London, April 2 (IANS) The so called "power poses" - hands pressed to the hips or perhaps leaning back with arms crossed behind the head -- that you witness in your social circles or at work actually demonstrate nothing and are less powerful than we thought.
According to scientists from the University of Zurich in Switzerland, "power poses" affect neither the masculine hormone testosterone, the stress hormone cortisol nor the subjects' actual behaviour.
Earlier research had found that "power poses" or high status gestures are assumed to stimulate both psychological and physiological processes.
Researchers from Harvard Business School concluded in a study in 2010 that "power poses" held for a short time influenced the hormones and the willingness to take financial risks for the subjects participating in the study.
Scientists of the University of Zurich now refute these findings.
"The main influence of 'power poses' is the fact that subjects realise that they feel more self-confident. We find no proof, however, that this has any effect on their behaviour or their physiology," said study leader Eva Ranehill.
In the study, 102 men and 98 women, most of them students from Zurich, were randomly assigned to take on bodily poses with "much power" or "little power".
The participants completed a task involving their willingness to take on financial risk where they could choose between a fixed monetary sum and a risky lottery game, the same conditions as in the 2010 study at Harvard.
The risky option was a lottery with a 50 percent chance of winning either 10 or zero francs. The fixed option varied from two to seven francs.

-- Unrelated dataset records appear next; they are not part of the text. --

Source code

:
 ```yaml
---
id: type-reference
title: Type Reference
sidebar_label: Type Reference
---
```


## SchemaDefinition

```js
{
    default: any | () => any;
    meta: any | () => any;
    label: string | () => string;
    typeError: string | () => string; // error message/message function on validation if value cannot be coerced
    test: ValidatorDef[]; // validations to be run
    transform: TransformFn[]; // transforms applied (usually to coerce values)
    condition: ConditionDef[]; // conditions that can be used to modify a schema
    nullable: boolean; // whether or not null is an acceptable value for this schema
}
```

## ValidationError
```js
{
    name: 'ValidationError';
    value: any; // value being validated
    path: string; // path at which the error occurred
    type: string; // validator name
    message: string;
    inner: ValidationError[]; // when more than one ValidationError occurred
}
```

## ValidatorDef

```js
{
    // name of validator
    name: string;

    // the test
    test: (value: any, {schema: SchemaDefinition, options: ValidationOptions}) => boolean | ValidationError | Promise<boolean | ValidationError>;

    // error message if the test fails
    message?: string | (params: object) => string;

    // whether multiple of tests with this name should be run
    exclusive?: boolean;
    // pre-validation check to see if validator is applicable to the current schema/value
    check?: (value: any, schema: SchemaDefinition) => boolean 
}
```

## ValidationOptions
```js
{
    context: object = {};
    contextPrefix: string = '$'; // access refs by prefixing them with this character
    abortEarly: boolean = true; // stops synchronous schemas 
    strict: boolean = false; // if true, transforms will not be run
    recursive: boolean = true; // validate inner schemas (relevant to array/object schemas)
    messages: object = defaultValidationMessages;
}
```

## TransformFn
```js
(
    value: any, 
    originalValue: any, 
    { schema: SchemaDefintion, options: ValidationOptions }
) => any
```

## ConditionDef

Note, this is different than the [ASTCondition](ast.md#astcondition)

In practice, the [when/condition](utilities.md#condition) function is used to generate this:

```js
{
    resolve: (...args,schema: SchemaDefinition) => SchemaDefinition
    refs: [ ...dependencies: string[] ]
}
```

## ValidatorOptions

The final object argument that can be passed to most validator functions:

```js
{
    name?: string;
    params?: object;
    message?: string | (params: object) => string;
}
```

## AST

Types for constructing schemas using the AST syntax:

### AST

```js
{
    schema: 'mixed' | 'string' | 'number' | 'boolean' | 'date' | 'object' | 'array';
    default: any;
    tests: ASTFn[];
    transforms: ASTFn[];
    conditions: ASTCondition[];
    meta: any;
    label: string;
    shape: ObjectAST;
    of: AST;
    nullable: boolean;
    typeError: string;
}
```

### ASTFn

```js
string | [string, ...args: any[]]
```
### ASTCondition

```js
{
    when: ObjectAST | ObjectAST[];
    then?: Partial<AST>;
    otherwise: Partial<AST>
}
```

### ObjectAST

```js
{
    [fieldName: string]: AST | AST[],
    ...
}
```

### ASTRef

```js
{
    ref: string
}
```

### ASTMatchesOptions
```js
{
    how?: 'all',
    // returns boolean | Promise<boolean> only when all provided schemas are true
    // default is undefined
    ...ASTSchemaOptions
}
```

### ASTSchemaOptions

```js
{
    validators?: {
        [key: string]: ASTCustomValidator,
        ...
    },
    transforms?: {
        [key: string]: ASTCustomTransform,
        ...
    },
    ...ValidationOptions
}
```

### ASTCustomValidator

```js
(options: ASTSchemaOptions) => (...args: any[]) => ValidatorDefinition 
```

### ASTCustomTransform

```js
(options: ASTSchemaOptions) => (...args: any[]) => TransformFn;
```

In order to assess the effect of the power poses on hormonal levels, two saliva samples from each subject were collected and analysed.
The first saliva sample was taken before the participants had assumed the higher or lower positions and the second at the end of the study, after the behavioural tasks.
"Our study is much more meaningful than the original study, as we have much more data," stated co-author professor Roberto Weber.
"The greater number of subjects in our study makes it much less probable that our results are due to coincidence," he concluded.